How does curry (==) work?

Question 1

The definition of curry is:

curry :: ((a, b) -> c) -> a -> b -> c
curry f = \x y -> f (x, y)

If we substitute that in:

\x y z -> (curry (==) x y) z
\x y z -> ((==) (x, y)) z    -- Function application
\x y z -> (==) (x, y) z      -- Remove parentheses (function application is left associative in Haskell, so they are unnecessary here)
\x y z -> (x, y) == z        -- Convert to infix

We can tell right away that z must be some kind of tuple as well, or else this last line wouldn't type check since both arguments of == must have the same type.
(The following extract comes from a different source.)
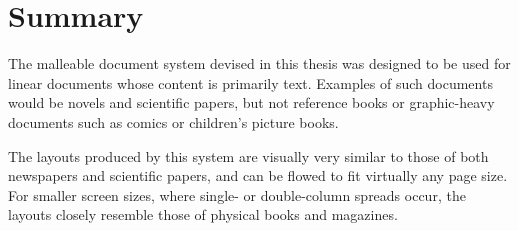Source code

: 

\section{Summary}
The malleable document system devised in this thesis was designed to be used for linear documents whose content is primarily text. Examples of such documents would be novels and scientific papers, but not reference books or graphic-heavy documents such as comics or children's picture books.

The layouts produced by this system are visually very similar to those of both newspapers and scientific papers, and can be flowed to fit virtually any page size. For smaller screen sizes, where single- or double-column spreads occur, the layouts closely resemble those of physical books and magazines.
When we look at the definition of the tuple instance for Eq, we find

instance (Eq a, Eq b) => Eq (a, b) where
  (x, y) == (x', y') = (x == x') && (y == y')

(This isn't spelled out in the source code of the standard library, it actually uses the "standalone deriving" mechanism to automatically derive the instance for the (Eq a, Eq b) => (a, b) type. This code is equivalent to what gets derived though.)
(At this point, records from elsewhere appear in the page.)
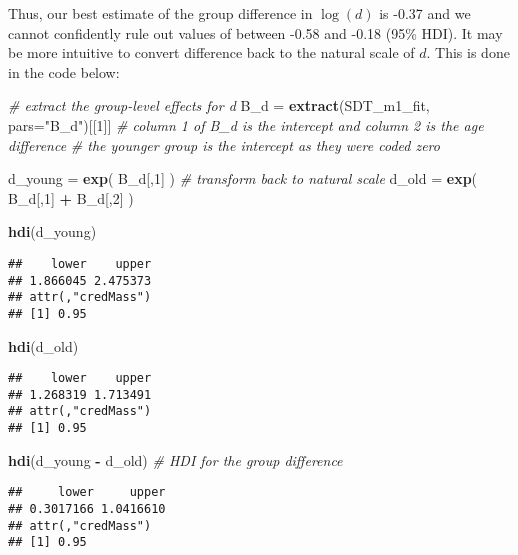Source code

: \documentclass[
  english,
  ,man,floatsintext]{apa6}
\newenvironment{Shaded}{\begin{snugshade}}{\end{snugshade}}
\newcommand{\CommentTok}[1]{\textcolor[rgb]{0.56,0.35,0.01}{\textit{#1}}}
\newcommand{\DataTypeTok}[1]{\textcolor[rgb]{0.13,0.29,0.53}{#1}}
\newcommand{\DecValTok}[1]{\textcolor[rgb]{0.00,0.00,0.81}{#1}}
\newcommand{\KeywordTok}[1]{\textcolor[rgb]{0.13,0.29,0.53}{\textbf{#1}}}
\newcommand{\NormalTok}[1]{#1}
\newcommand{\OperatorTok}[1]{\textcolor[rgb]{0.81,0.36,0.00}{\textbf{#1}}}
\newcommand{\StringTok}[1]{\textcolor[rgb]{0.31,0.60,0.02}{#1}}
\begin{document}
Thus, our best estimate of the group difference in \(\log(d)\) is -0.37 and we cannot confidently rule out values of between -0.58 and -0.18 (95\% HDI). It may be more intuitive to convert difference back to the natural scale of \(d\). This is done in the code below:

\begin{Shaded}
\begin{Highlighting}[]
\CommentTok{# extract the group-level effects for d}
\NormalTok{B_d =}\StringTok{ }\KeywordTok{extract}\NormalTok{(SDT_m1_fit, }\DataTypeTok{pars=}\StringTok{"B_d"}\NormalTok{)[[}\DecValTok{1}\NormalTok{]]}
\CommentTok{# column 1 of B_d is the intercept and column 2 is the age difference}
\CommentTok{# the younger group is the intercept as they were coded zero}

\NormalTok{d_young =}\StringTok{ }\KeywordTok{exp}\NormalTok{( B_d[,}\DecValTok{1}\NormalTok{] ) }\CommentTok{# transform back to natural scale}
\NormalTok{d_old =}\StringTok{ }\KeywordTok{exp}\NormalTok{( B_d[,}\DecValTok{1}\NormalTok{] }\OperatorTok{+}\StringTok{ }\NormalTok{B_d[,}\DecValTok{2}\NormalTok{] )}

\KeywordTok{hdi}\NormalTok{(d_young)}
\end{Highlighting}
\end{Shaded}

\begin{verbatim}
##    lower    upper 
## 1.866045 2.475373 
## attr(,"credMass")
## [1] 0.95
\end{verbatim}

\begin{Shaded}
\begin{Highlighting}[]
\KeywordTok{hdi}\NormalTok{(d_old)}
\end{Highlighting}
\end{Shaded}

\begin{verbatim}
##    lower    upper 
## 1.268319 1.713491 
## attr(,"credMass")
## [1] 0.95
\end{verbatim}

\begin{Shaded}
\begin{Highlighting}[]
\KeywordTok{hdi}\NormalTok{(d_young }\OperatorTok{-}\StringTok{ }\NormalTok{d_old) }\CommentTok{# HDI for the group difference}
\end{Highlighting}
\end{Shaded}

\begin{verbatim}
##     lower     upper 
## 0.3017166 1.0416610 
## attr(,"credMass")
## [1] 0.95
\end{verbatim}
\end{document}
So, in this case, we can treat == as though it has the type

(==) :: (Eq a, Eq b) => (a, b) -> (a, b) -> Bool

Both x and y must have types that are instances of Eq, but they don't need to be the same instance of Eq. For example, what if we have 12 and "abc"? Those are two different types but we can still use our function, since they are both instances of Eq: (\x y z -> (x, y) == z) (12, "abc") (30, "cd") (this expression type checks and evaluates to False).

Question 2

== can be used on tuples, that is you can write (a1, b1) == (a2, b2).

In that case the type of == is specialized to (Eq a, Eq b) => (a, b) -> (a,b) -> Bool.

If you now apply curry to that type, you get (Eq a, Eq b) => a -> b -> (a, b) -> Bool.